How do you combine these? Because, like, at these intersections where you have access to multiple biomarkers you probably get the best results. How do you put an infrastructure in place…
This is a much simpler problem than people make it out to be. How many people have heard of PicnicHealth? One person. A couple of people. Not one of our companies. But what they do … And it’s very cost effective … I have most of my medical data at Stanford. I’ve seen some UCSF people. When I had my skiing accident it said, “In the mountain in Utah,” they’ll collect all this data and put it into a form that’s actually usable. Not just PDFs.
So they can know what my BP and my blood glucose was 10 years ago and see it as a graph. There’s simple solutions. They don’t solve the problem of … I don’t know how many people heard, the Chinese Army was behind the big Equifax hack. When the credit card data for so many people got exposed. I think fundamentally most systems are hackable. So, we have to worry. When you put data together like Picnic Health does … And there’s a couple of companies doing that kind of thing.
And good efforts there are needed. But there’s a much, much better solution.
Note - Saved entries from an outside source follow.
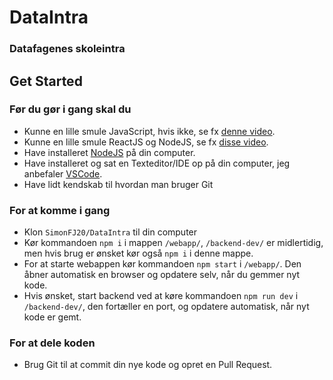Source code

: # DataIntra
### Datafagenes skoleintra




## Get Started
### Før du gør i gang skal du
- Kunne en lille smule JavaScript, hvis ikke, se fx [denne video](https://www.youtube.com/watch?v=O9Uauq-Gd0c).
- Kunne en lille smule ReactJS og NodeJS, se fx [disse video](https://www.youtube.com/watch?v=p6c7QA9ofvI&list=PLN3n1USn4xlntqksY83W3997mmQPrUmqM&index=2).
- Have installeret [NodeJS](https://nodejs.org/en/) på din computer.
- Have installeret og sat en Texteditor/IDE op på din computer, jeg anbefaler [VSCode](https://code.visualstudio.com/).
- Have lidt kendskab til hvordan man bruger Git

### For at komme i gang
- Klon `SimonFJ20/DataIntra` til din computer
- Kør kommandoen `npm i` i mappen `/webapp/`, `/backend-dev/` er midlertidig, men hvis brug er ønsket kør også `npm i` i denne mappe.
- For at starte webappen kør kommandoen `npm start` i `/webapp/`. Den åbner automatisk en browser og opdatere selv, når du gemmer nyt kode.
- Hvis ønsket, start backend ved at køre kommandoen `npm run dev` i `/backend-dev/`, den fortæller en port, og opdatere automatisk, når nyt kode er gemt.

### For at dele koden
- Brug Git til at commit din nye kode og opret en Pull Request.
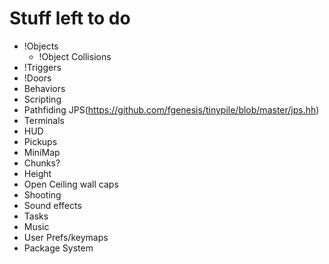 # Stuff left to do

 * !Objects
    * !Object Collisions
 * !Triggers
 * !Doors
 * Behaviors
 * Scripting
 * Pathfiding JPS(https://github.com/fgenesis/tinypile/blob/master/jps.hh)
 * Terminals
 * HUD
 * Pickups
 * MiniMap
 * Chunks?
 * Height
 * Open Ceiling wall caps
 * Shooting
 * Sound effects
 * Tasks
 * Music
 * User Prefs/keymaps
 * Package System
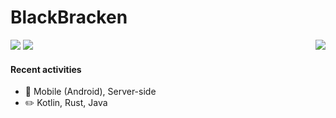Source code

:# BlackBracken

<img align="right" src="https://github-readme-stats.vercel.app/api/top-langs/?username=blackbracken&layout=compact&hide=html,python"/>

![](https://img.shields.io/badge/madewith-protein-60d1bc.svg?style=for-the-badge)
![](https://img.shields.io/badge/license-humanrights-bf5050.svg?style=for-the-badge)

#### Recent activities

- :wrench: Mobile (Android), Server-side
- :pencil2: Kotlin, Rust, Java
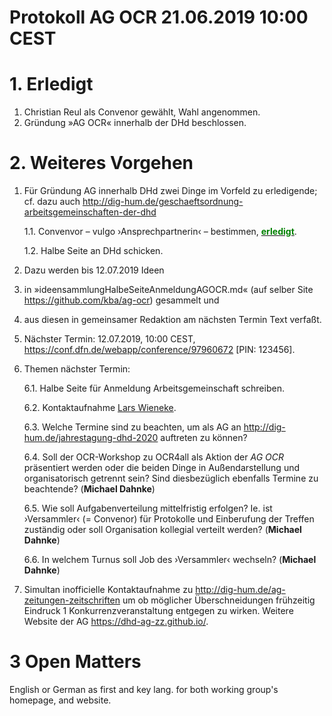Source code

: # Protokoll AG OCR 21.06.2019 10:00 CEST

# 1. Erledigt

1. <span id="reChConvenor">Christian Reul als Convenor gewählt, Wahl angenommen.</span>
2. Gründung »AG OCR« innerhalb der DHd beschlossen.

# 2. Weiteres Vorgehen

1. Für Gründung AG innerhalb DHd zwei Dinge im Vorfeld zu erledigende; cf. dazu auch <a href="http://dig-hum.de/geschaeftsordnung-arbeitsgemeinschaften-der-dhd" target="_blank">http://dig-hum.de/geschaeftsordnung-arbeitsgemeinschaften-der-dhd</a>

	1.1. Convenvor – vulgo ›Ansprechpartnerin‹ – bestimmen, <a href="#reChConvenor"><b style="color:green">erledigt</b></a>.

	1.2. Halbe Seite an DHd schicken.

2. Dazu werden bis 12.07.2019 Ideen 

3. in »ideensammlungHalbeSeiteAnmeldungAGOCR.md« (auf selber Site <a href="https://github.com/kba/ag-ocr" target="_blank">https://github.com/kba/ag-ocr</a>) gesammelt und

4. aus diesen in gemeinsamer Redaktion am nächsten Termin Text verfaßt.

5. Nächster Termin: 12.07.2019, 10:00 CEST, <a href="https://conf.dfn.de/webapp/conference/97960672" target="_blank">https://conf.dfn.de/webapp/conference/97960672</a> [PIN: 123456].

6. Themen nächster Termin:

	6.1. Halbe Seite für Anmeldung Arbeitsgemeinschaft schreiben.

	6.2. Kontaktaufnahme <a href="https://wwwfr.uni.lu/c2dh/people/lars_wieneke" target="_blank">Lars Wieneke</a>.

	6.3. Welche Termine sind zu beachten, um als AG an <a href="http://dig-hum.de/jahrestagung-dhd-2020" target="_blank">http://dig-hum.de/jahrestagung-dhd-2020</a> auftreten zu können?

	6.4. Soll der OCR-Workshop zu OCR4all als Aktion der <i>AG OCR</i> präsentiert werden oder die beiden Dinge in Außendarstellung und organisatorisch getrennt sein? Sind diesbezüglich ebenfalls Termine zu beachtende? (<b>Michael Dahnke</b>)

	6.5. Wie soll Aufgabenverteilung mittelfristig erfolgen? Ie. ist ›Versammler‹ (= Convenor) für Protokolle und Einberufung der Treffen zuständig oder soll Organisation kollegial verteilt werden? (<b>Michael Dahnke</b>)

	6.6. In welchem Turnus soll Job des ›Versammler‹ wechseln? (<b>Michael Dahnke</b>)

7. Simultan inofficielle Kontaktaufnahme zu <a href="http://dig-hum.de/ag-zeitungen-zeitschriften" target="_blank">http://dig-hum.de/ag-zeitungen-zeitschriften</a> um ob möglicher Überschneidungen frühzeitig Eindruck 1 Konkurrenzveranstaltung entgegen zu wirken. Weitere Website der AG <a href="https://dhd-ag-zz.github.io/" target="_blank">https://dhd-ag-zz.github.io/</a>.

# 3 Open Matters

English or German as first and key lang. for both working group's homepage, and website.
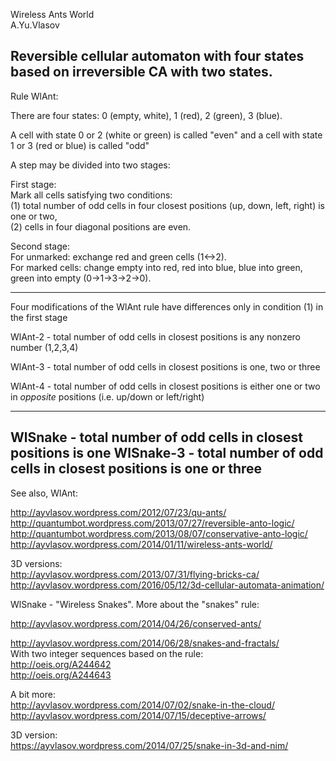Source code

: Wireless Ants World  
A.Yu.Vlasov  

Reversible cellular automaton with four states based on irreversible CA with two states.
---------------------------------------------------------------------------------------
 
Rule WlAnt:

There are four states: 0 (empty, white), 1 (red), 2 (green), 3 (blue).

A cell with state 0 or 2 (white or green) is called "even"
and a cell with state 1 or 3 (red or blue) is called "odd"

A step may be divided into two stages:

First stage:  
Mark all cells satisfying two conditions:   
(1) total number of odd cells in four closest positions (up, down, left, right) is one or two,    
(2) cells in four diagonal positions are even.  

Second stage:  
For unmarked: exchange red and green cells (1<->2).  
For marked cells: change empty into red, red into blue, blue into green, 
green into empty (0->1->3->2->0).

---------------------------------------------------------------------------------------

Four modifications of the WlAnt rule have differences only in condition (1) in the first stage

WlAnt-2 - total number of odd cells in closest positions is any nonzero number (1,2,3,4)

WlAnt-3 - total number of odd cells in closest positions is one, two or three

WlAnt-4 - total number of odd cells in closest positions is either one 
          or two in _opposite_ positions (i.e. up/down or left/right)

---------------------------------------------------------------------------------------
WlSnake - total number of odd cells in closest positions is one
WlSnake-3 - total number of odd cells in closest positions is one or three
---------------------------------------------------------------------------------------


See also, WlAnt:

http://ayvlasov.wordpress.com/2012/07/23/qu-ants/  
http://quantumbot.wordpress.com/2013/07/27/reversible-anto-logic/  
http://quantumbot.wordpress.com/2013/08/07/conservative-anto-logic/  
http://ayvlasov.wordpress.com/2014/01/11/wireless-ants-world/  

3D versions:  
http://ayvlasov.wordpress.com/2013/07/31/flying-bricks-ca/  
http://ayvlasov.wordpress.com/2016/05/12/3d-cellular-automata-animation/  

WlSnake - "Wireless Snakes". More about the "snakes" rule:  

http://ayvlasov.wordpress.com/2014/04/26/conserved-ants/  

http://ayvlasov.wordpress.com/2014/06/28/snakes-and-fractals/  
With two integer sequences based on the rule:  
http://oeis.org/A244642  
http://oeis.org/A244643  

A bit more:  
http://ayvlasov.wordpress.com/2014/07/02/snake-in-the-cloud/  
http://ayvlasov.wordpress.com/2014/07/15/deceptive-arrows/  

3D version:  
https://ayvlasov.wordpress.com/2014/07/25/snake-in-3d-and-nim/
How many people have heard of a company called Nebula Genomics? Two hands. Three hands. They mostly deal with genomic data. They’ll put your genome in the block chain. They can’t access it, but the consumer can. Consumer can then, through this system, permission them to sell it to Pfizer or whoever wants their data with the consumer’s permission.
I think that is ultimately the only real solution to data security. Put it in some form of blockchain. It doesn’t have to be the Bitcoin blockchain. Make it only permissible by the end user. It’s also a great point of integration. Because data has to come together from every medical or nonmedical … wearable, Apple Watch, health kit, source you have data in. And put it some place where the user has control over it.
Hacking, let me just say, is extremely difficult. Let’s say they hack 300 million peoples’ worth of data in a record like this. If I’m a hacker, I could hack it and get a lot of data. What’s it worth? A billion dollars? Billions of dollars? If I could hack the blockchain I could steal 100 billion dollars like that. Which one would I rather steal? The bigger prize, all of Bitcoin? Or your health data? I’d directly take cash.
So, you have this insurance, like, if somebody hacks the system, there are much better things to steal than your personal data. But it is so far proven unhackable. With relative certainty it’s very, very hard to hack today. We know that quantum key distribution, other technologies are coming along to make it even more secure. There is a solution to that, just no health system wants to give their data to the patient and for the patient to be the integration point for it and put it in a place outside the reach of the health system in a secure blockchain.
It’s one of the few places the blockchain is extremely valuable because it’s distributed to us as opposed to trusting some party, whether it’s your bank, or your healthcare provider or somebody else.
Vinod, we’re out of time.
Great. I talk a lot.
I really want to thank you. Because this is the fourth time you’ve been here and this is really a lot of fun for me.
It’s always fun to talk to an audience like this. I’m a techy nerd, so I love talking to technical people mostly. Hopefully no financial people here. But there’s a lot of room for more data, more sensors and what we can do and the insight we can derive from data. Thank you all very much.